“And you know shall know the truth, and the truth shall make you free.” ~ John 8:32 NKJV
I am certain that my Great-Grandmother, Dorothy Trueblood, was not the first one to say “If you don’t have anything good to say, don’t say anything at all,” but she was the first person I recall saying it to me. I am not sure who came up with it initially or who said it first, but what I am sure of is that when I heard it the first time, I did not fully comprehend the meaning. As simple as the statement was/is, there is so much more to it. In order for you to completely understand how this statement came to be in my house, you have to know my Mom-Mom. She was a tough cookie and she never held anything back, but it was never her intention to hurt anyone with her words, so she taught us that if we did not have anything nice to say, we should stay quiet. Years later, I have to admit that there are times when this still applies in my life, but now more than ever I have decided to have the courage to speak the truth in love. For most of us, being honest is no big deal – we can be honest about what we like, what we don’t, and even to some degree who we like and who we don’t, but what happens when your truth threatens the very fabric of your life? What happens when speaking your truth means letting people know how they’ve hurt you? What happens when speaking your truth means no longer settling for the mundane things you’ve settled for in the past? It’s at these times where we need to have the courage to be honest and speak the truth in love.
The definition of courage is strength in the face of pain or grief, but it also the ability to do something that frightens you. Courage is something we have all needed in the past and it is something that we will need again at some point in our lives. Some people need courage just to get out of bed in the morning and face a new day. Some people need courage to move from one city to another. Some people need courage to say what they have longed to say for so long. No matter who we are, courage is something that we all need; courage is not based on race, creed, color, size, gender, or financial outlook – courage is something that anyone and everyone will need to utilize at multiple points in their lifetime.
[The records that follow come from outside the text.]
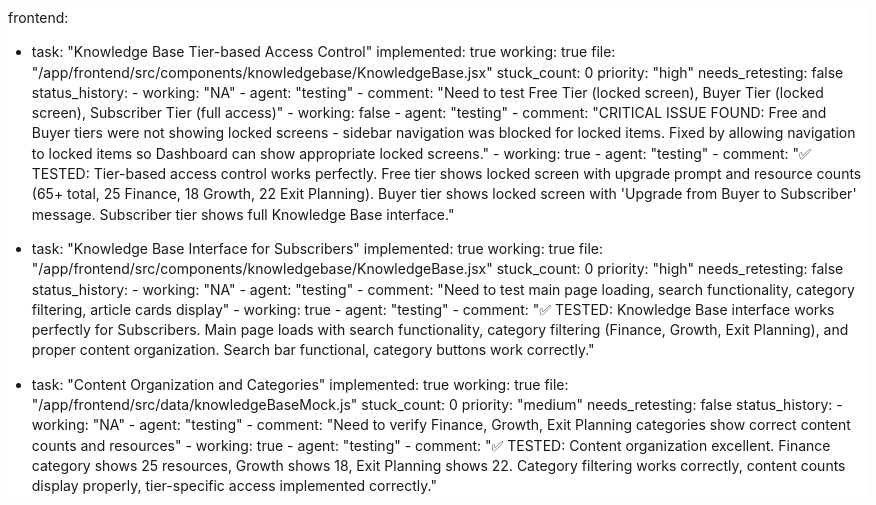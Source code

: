 frontend:
  - task: "Knowledge Base Tier-based Access Control"
    implemented: true
    working: true
    file: "/app/frontend/src/components/knowledgebase/KnowledgeBase.jsx"
    stuck_count: 0
    priority: "high"
    needs_retesting: false
    status_history:
        - working: "NA"
        - agent: "testing"
        - comment: "Need to test Free Tier (locked screen), Buyer Tier (locked screen), Subscriber Tier (full access)"
        - working: false
        - agent: "testing"
        - comment: "CRITICAL ISSUE FOUND: Free and Buyer tiers were not showing locked screens - sidebar navigation was blocked for locked items. Fixed by allowing navigation to locked items so Dashboard can show appropriate locked screens."
        - working: true
        - agent: "testing"
        - comment: "✅ TESTED: Tier-based access control works perfectly. Free tier shows locked screen with upgrade prompt and resource counts (65+ total, 25 Finance, 18 Growth, 22 Exit Planning). Buyer tier shows locked screen with 'Upgrade from Buyer to Subscriber' message. Subscriber tier shows full Knowledge Base interface."

  - task: "Knowledge Base Interface for Subscribers"
    implemented: true
    working: true
    file: "/app/frontend/src/components/knowledgebase/KnowledgeBase.jsx"
    stuck_count: 0
    priority: "high"
    needs_retesting: false
    status_history:
        - working: "NA"
        - agent: "testing"
        - comment: "Need to test main page loading, search functionality, category filtering, article cards display"
        - working: true
        - agent: "testing"
        - comment: "✅ TESTED: Knowledge Base interface works perfectly for Subscribers. Main page loads with search functionality, category filtering (Finance, Growth, Exit Planning), and proper content organization. Search bar functional, category buttons work correctly."

  - task: "Content Organization and Categories"
    implemented: true
    working: true
    file: "/app/frontend/src/data/knowledgeBaseMock.js"
    stuck_count: 0
    priority: "medium"
    needs_retesting: false
    status_history:
        - working: "NA"
        - agent: "testing"
        - comment: "Need to verify Finance, Growth, Exit Planning categories show correct content counts and resources"
        - working: true
        - agent: "testing"
        - comment: "✅ TESTED: Content organization excellent. Finance category shows 25 resources, Growth shows 18, Exit Planning shows 22. Category filtering works correctly, content counts display properly, tier-specific access implemented correctly."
We will discuss some of these points in my blog over the next few weeks/months and it is my hope that as we learn together and grow together we will also gain courage together.
Today’s topic, the courage to be honest, came while I was driving home. I was thinking about a situation that I was facing. I need to tell a very good friend something and I did not want to do it, but I knew that if I did not tell her I would not be honest with her or with myself. Sometimes, it takes courage to be honest and tell the unadulterated truth, especially when that truth may hurt another. It’s not always easy to say what you need to say to someone, especially when you know that person may be offended or upset by what you are going to say but that is where courage comes in.
Over the years, I have tried to learn the art and practice of listening, but one of the things that sometimes comes with listening is giving advice. Now, when we’re talking fish vs. chicken or natural hair vs. relaxed, I can do that, but when the conversation turns to the hard stuff like when the person is in the wrong and they need loving correction, or when they have done something and I know I have to speak up or having to tell people what God has said, I have to admit those conversations get a little tougher. As much as I hate to admit it, I would really rather not have the hard conversations at all. I guess I am a softy, but what I find is that most people are like that. We’d much rather things be all good all the time, however, it simply cannot be that way because we don’t live in a fairy tale. Speaking the truth in love is essential and while difficult, we must learn to communicate even the hard things so that we and others can grow. Having tough conversations are never really easy but here are a few tips that may help:
1. Pray. Talking to God before you have the conversation will help you to speak the truth in love and it will invite God in to that conversation. Seek His counsel and wisdom about the matter before you dive right into a discussion. Praying is important because there may be times when God will instruct you not to have the conversation for one reason or another, be open to doing (or not doing) whatever He tells you. *Note: If God tells you to say something to someone, say it without delay or hesitation – just obey.
2. If you are angry, delay your conversation. Take a moment to center yourself in the Lord and when you are able to speak with peace, and then come back to the conversation. Speaking in anger will never correlate to speaking the truth in love – I don’t care who you are. You have to have a cool head and not an angry one.
3. If you have trouble remembering or feel like you may get flustered, write down the points you want to make. This will help you to stay on topic.
4. Listen. Be willing to listen to what the other person has to say. Listening is a critical skill and you must use it to effectively communicate. Listening effectively means not talking over someone or showboating the conversation; active, effective listening requires a closed mouth and open ears.
5. Be open. Sometimes the moment you begin having the tough talk you will find that the other person knows already and are willing to admit their mistake and apologize, so be open to that. Sometimes being open simply means providing the flexibility in the conversation to change direction, pause or stop all together.
Bonus: Keep your ears attuned to the voice of the Lord. He may give you wisdom, insight or instruction that could help your conversation.
The courage to be honest is not always an easy thing to have but I believe that we have to do a better job about speaking up when things bother us or get in our way.
Liela Marie Fuller
Author, Mother, Friend, Believer in Jesus...Really Just Me.